Vasic, Milena

Free University of Berlin

Research Topic: Personal Adornment in the Neolithic Middle East: A Case Study of Çatalhöyük

Ms. Vasic’s doctoral thesis focuses on the development of body ornamentation at Neolithic Çatalhöyük (7400-6000 BC) and the link between external display and preferences behind it. This research puts the focus on inferring the social processes involved in the use of bodily decoration and establishing how these practices reflect the relationship between humans and things.
Çatalhöyük offers an excellent dataset to address these questions, as there are numerous burials as well as a large sample of personal adornment items from other types of contexts.

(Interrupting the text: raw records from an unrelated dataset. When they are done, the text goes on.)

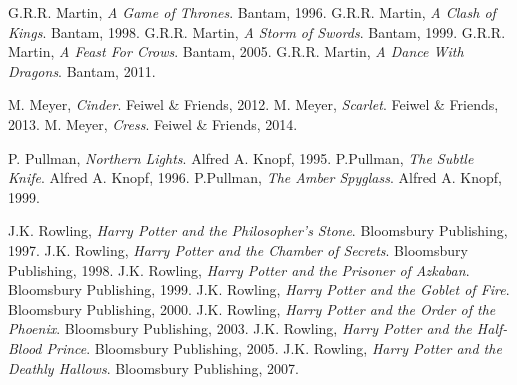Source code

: \begin{thebibliography}{47}
    G.R.R. Martin,
    \emph{A Game of Thrones}.
    Bantam, 
    1996.       
    G.R.R. Martin,
    \emph{A Clash of Kings}.
    Bantam, 
    1998.       
    G.R.R. Martin,
    \emph{A Storm of Swords}.
    Bantam, 
    1999.       
    G.R.R. Martin,
    \emph{A Feast For Crows}.
    Bantam, 
    2005.       
    G.R.R. Martin,
    \emph{A Dance With Dragons}.
    Bantam, 
    2011.  

    M. Meyer,
    \emph{Cinder}.
    Feiwel \& Friends,
    2012.
    M. Meyer,
    \emph{Scarlet}.
    Feiwel \& Friends,
    2013.
    M. Meyer,
    \emph{Cress}.
    Feiwel \& Friends,
    2014.

    P. Pullman,
    \emph{Northern Lights}.
    Alfred A. Knopf, 
    1995.     
    P.Pullman,
    \emph{The Subtle Knife}.
    Alfred A. Knopf, 
    1996.   
    P.Pullman,
    \emph{The Amber Spyglass}.
    Alfred A. Knopf, 
    1999.   

    J.K. Rowling,
    \emph{Harry Potter and the Philosopher's Stone}.
    Bloomsbury Publishing, 
    1997.  
    J.K. Rowling,
    \emph{Harry Potter and the Chamber of Secrets}.
    Bloomsbury Publishing, 
    1998.  
    J.K. Rowling,
    \emph{Harry Potter and the Prisoner of Azkaban}.
    Bloomsbury Publishing, 
    1999.  
    J.K. Rowling,
    \emph{Harry Potter and the Goblet of Fire}.
    Bloomsbury Publishing, 
    2000.  
    J.K. Rowling,
    \emph{Harry Potter and the Order of the Phoenix}.
    Bloomsbury Publishing, 
    2003.  
    J.K. Rowling,
    \emph{Harry Potter and the Half-Blood Prince}.
    Bloomsbury Publishing, 
    2005.  
    J.K. Rowling,
    \emph{Harry Potter and the Deathly Hallows}.
    Bloomsbury Publishing, 
    2007.
\end{thebibliography}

The main contribution of this research is the synthesis of all aspects of personal adornment by bringing together the numerous types of artefacts in order to gain a fuller understanding of the personal adornment. Individually, one material class can never fully illuminate the complex relationships of humans and things, nor the manifestations of personal and communal identities, and the full suite of adornment needs to be analyzed together. Therefore, this research incorporates the large amount of beads and pendants (>38 000) of various materials, less numerous ornaments such as finger rings, armbands, pins, and collars, as well as pigments used for body painting. In order to understand the relationship between the Çatalhöyük inhabitants and their adornment, this research explores the contextual, spatial and temporal distribution of items of bodily ornamentation as well as their depiction on wall paintings and figurines.